[Task brief]:
Look through the data below, and copy each line that carries the word "self".
-- Opening Marker --
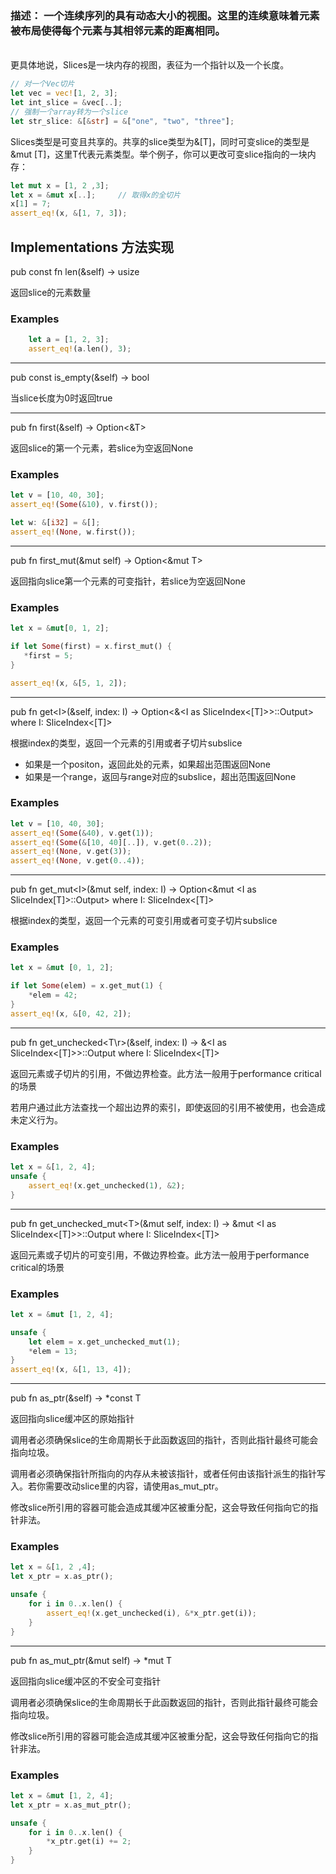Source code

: ### 描述： 一个连续序列的具有动态大小的视图。这里的连续意味着元素被布局使得每个元素与其相邻元素的距离相同。
<br/>
更具体地说，Slices是一块内存的视图，表征为一个指针以及一个长度。

```rust
// 对一个Vec切片
let vec = vec![1, 2, 3];
let int_slice = &vec[..];
// 强制一个array转为一个slice
let str_slice: &[&str] = &["one", "two", "three"];
```

Slices类型是可变且共享的。共享的slice类型为&[T]，同时可变slice的类型是&mut [T]，这里T代表元素类型。举个例子，你可以更改可变slice指向的一块内存：

```rust
let mut x = [1, 2 ,3];
let x = &mut x[..];     // 取得x的全切片
x[1] = 7;
assert_eq!(x, &[1, 7, 3]);
```

## Implementations 方法实现

pub const fn len(&self) -> usize

返回slice的元素数量
    
### Examples

```rust 
    let a = [1, 2, 3];
    assert_eq!(a.len(), 3);
```

---
    
pub const is_empty(&self) -> bool

当slice长度为0时返回true

---
    
pub fn first(&self) -> Option<&T>

返回slice的第一个元素，若slice为空返回None
    
### Examples
    
```rust
let v = [10, 40, 30];
assert_eq!(Some(&10), v.first());

let w: &[i32] = &[];
assert_eq!(None, w.first());
```    

---
    
pub fn first_mut(&mut self) -> Option<&mut T>

返回指向slice第一个元素的可变指针，若slice为空返回None
    
### Examples

 ```rust   
let x = &mut[0, 1, 2];

if let Some(first) = x.first_mut() {
    *first = 5;
}

assert_eq!(x, &[5, 1, 2]);
```     

---

pub fn get\<I\>(&self, index: I) -> Option<&<I as SliceIndex<[T]>>::Output>
            where I: SliceIndex<[T]>
            
根据index的类型，返回一个元素的引用或者子切片subslice

- 如果是一个positon，返回此处的元素，如果超出范围返回None
- 如果是一个range，返回与range对应的subslice，超出范围返回None

### Examples

```rust 
let v = [10, 40, 30];
assert_eq!(Some(&40), v.get(1));
assert_eq!(Some(&[10, 40][..]), v.get(0..2));
assert_eq!(None, v.get(3));
assert_eq!(None, v.get(0..4));
```

---
    
pub fn get_mut\<I\>(&mut self, index: I) -> Option<&mut <I as SliceIndex[T]>::Output>
            where I: SliceIndex<[T]>
            
根据index的类型，返回一个元素的可变引用或者可变子切片subslice

### Examples

```rust 
let x = &mut [0, 1, 2];

if let Some(elem) = x.get_mut(1) {
    *elem = 42;
}
assert_eq!(x, &[0, 42, 2]);
```

---
    
pub fn get_unchecked\<T\r>(&self, index: I) -> &<I as SliceIndex<[T]>>::Output
            where I: SliceIndex<[T]>
            
返回元素或子切片的引用，不做边界检查。此方法一般用于performance critical的场景

若用户通过此方法查找一个超出边界的索引，即使返回的引用不被使用，也会造成未定义行为。

### Examples

```rust 
let x = &[1, 2, 4];
unsafe {
    assert_eq!(x.get_unchecked(1), &2);
}
```

---  
    
pub fn get_unchecked_mut\<T\>(&mut self, index: I) -> &mut <I as SliceIndex<[T]>>::Output
            where I: SliceIndex<[T]>
            
返回元素或子切片的可变引用，不做边界检查。此方法一般用于performance critical的场景

### Examples

```rust 
let x = &mut [1, 2, 4];

unsafe {
    let elem = x.get_unchecked_mut(1);
    *elem = 13;
}
assert_eq!(x, &[1, 13, 4]);
```   

---
    
pub fn as_ptr(&self) -> *const T

返回指向slice缓冲区的原始指针

调用者必须确保slice的生命周期长于此函数返回的指针，否则此指针最终可能会指向垃圾。

调用者必须确保指针所指向的内存从未被该指针，或者任何由该指针派生的指针写入。若你需要改动slice里的内容，请使用as_mut_ptr。

修改slice所引用的容器可能会造成其缓冲区被重分配，这会导致任何指向它的指针非法。

### Examples

```rust 
let x = &[1, 2 ,4];
let x_ptr = x.as_ptr();

unsafe {
    for i in 0..x.len() {
        assert_eq!(x.get_unchecked(i), &*x_ptr.get(i));
    }
}
```

---  
    
pub fn as_mut_ptr(&mut self) -> *mut T

返回指向slice缓冲区的不安全可变指针

调用者必须确保slice的生命周期长于此函数返回的指针，否则此指针最终可能会指向垃圾。

修改slice所引用的容器可能会造成其缓冲区被重分配，这会导致任何指向它的指针非法。

### Examples

```rust 
let x = &mut [1, 2, 4];
let x_ptr = x.as_mut_ptr();

unsafe {
    for i in 0..x.len() {
        *x_ptr.get(i) += 2;
    }
}
```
-- Closing Marker --
[Answer to the exercise]:
pub const fn len(&self) -> usize
pub const is_empty(&self) -> bool
pub fn first(&self) -> Option<&T>
pub fn first_mut(&mut self) -> Option<&mut T>
pub fn get\<I\>(&self, index: I) -> Option<&<I as SliceIndex<[T]>>::Output>
pub fn get_mut\<I\>(&mut self, index: I) -> Option<&mut <I as SliceIndex[T]>::Output>
pub fn get_unchecked\<T\r>(&self, index: I) -> &<I as SliceIndex<[T]>>::Output
pub fn get_unchecked_mut\<T\>(&mut self, index: I) -> &mut <I as SliceIndex<[T]>>::Output
pub fn as_ptr(&self) -> *const T
pub fn as_mut_ptr(&mut self) -> *mut T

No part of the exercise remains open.